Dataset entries
········
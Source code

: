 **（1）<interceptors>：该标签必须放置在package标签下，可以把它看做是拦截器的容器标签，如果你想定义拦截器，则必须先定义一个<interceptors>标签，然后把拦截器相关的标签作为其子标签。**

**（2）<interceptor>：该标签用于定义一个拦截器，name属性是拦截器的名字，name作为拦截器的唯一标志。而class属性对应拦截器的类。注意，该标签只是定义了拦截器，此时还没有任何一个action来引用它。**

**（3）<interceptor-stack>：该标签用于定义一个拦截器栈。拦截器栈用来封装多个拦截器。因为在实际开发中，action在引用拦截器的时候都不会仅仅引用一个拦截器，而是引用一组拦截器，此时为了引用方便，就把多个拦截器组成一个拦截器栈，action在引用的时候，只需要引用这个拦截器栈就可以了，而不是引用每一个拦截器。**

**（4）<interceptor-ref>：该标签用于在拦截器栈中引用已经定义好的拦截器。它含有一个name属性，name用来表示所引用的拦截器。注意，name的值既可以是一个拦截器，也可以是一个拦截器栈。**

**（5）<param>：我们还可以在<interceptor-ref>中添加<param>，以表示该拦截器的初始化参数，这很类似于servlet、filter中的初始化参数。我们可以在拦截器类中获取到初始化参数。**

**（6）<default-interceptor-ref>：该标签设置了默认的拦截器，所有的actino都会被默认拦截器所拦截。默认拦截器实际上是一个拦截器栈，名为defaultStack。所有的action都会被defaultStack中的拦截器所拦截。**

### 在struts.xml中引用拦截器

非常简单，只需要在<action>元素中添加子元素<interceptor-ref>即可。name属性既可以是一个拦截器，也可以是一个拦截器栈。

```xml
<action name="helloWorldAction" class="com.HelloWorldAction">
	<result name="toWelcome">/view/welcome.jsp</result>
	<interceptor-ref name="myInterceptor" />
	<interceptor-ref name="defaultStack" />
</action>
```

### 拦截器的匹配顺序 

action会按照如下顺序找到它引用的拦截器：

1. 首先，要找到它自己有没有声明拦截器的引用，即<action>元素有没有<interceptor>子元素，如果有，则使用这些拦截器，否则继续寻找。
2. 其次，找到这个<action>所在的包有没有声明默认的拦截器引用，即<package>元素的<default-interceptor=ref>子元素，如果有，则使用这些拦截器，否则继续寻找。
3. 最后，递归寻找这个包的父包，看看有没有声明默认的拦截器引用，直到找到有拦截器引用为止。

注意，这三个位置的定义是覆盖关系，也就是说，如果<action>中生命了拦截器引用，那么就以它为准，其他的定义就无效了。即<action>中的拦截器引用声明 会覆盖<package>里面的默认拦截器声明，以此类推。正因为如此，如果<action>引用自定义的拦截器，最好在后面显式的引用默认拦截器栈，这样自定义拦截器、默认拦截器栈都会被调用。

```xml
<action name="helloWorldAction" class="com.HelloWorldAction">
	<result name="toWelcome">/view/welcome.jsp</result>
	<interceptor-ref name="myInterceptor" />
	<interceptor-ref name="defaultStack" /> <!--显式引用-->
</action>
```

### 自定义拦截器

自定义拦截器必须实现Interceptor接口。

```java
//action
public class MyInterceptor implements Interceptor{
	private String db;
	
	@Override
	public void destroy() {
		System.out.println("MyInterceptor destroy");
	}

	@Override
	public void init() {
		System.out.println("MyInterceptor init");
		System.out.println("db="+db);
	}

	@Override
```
········
→ What to produce
Show all lines from the data that contain "否则继续寻找".

→ Solved exercise
1. 首先，要找到它自己有没有声明拦截器的引用，即<action>元素有没有<interceptor>子元素，如果有，则使用这些拦截器，否则继续寻找。
2. 其次，找到这个<action>所在的包有没有声明默认的拦截器引用，即<package>元素的<default-interceptor=ref>子元素，如果有，则使用这些拦截器，否则继续寻找。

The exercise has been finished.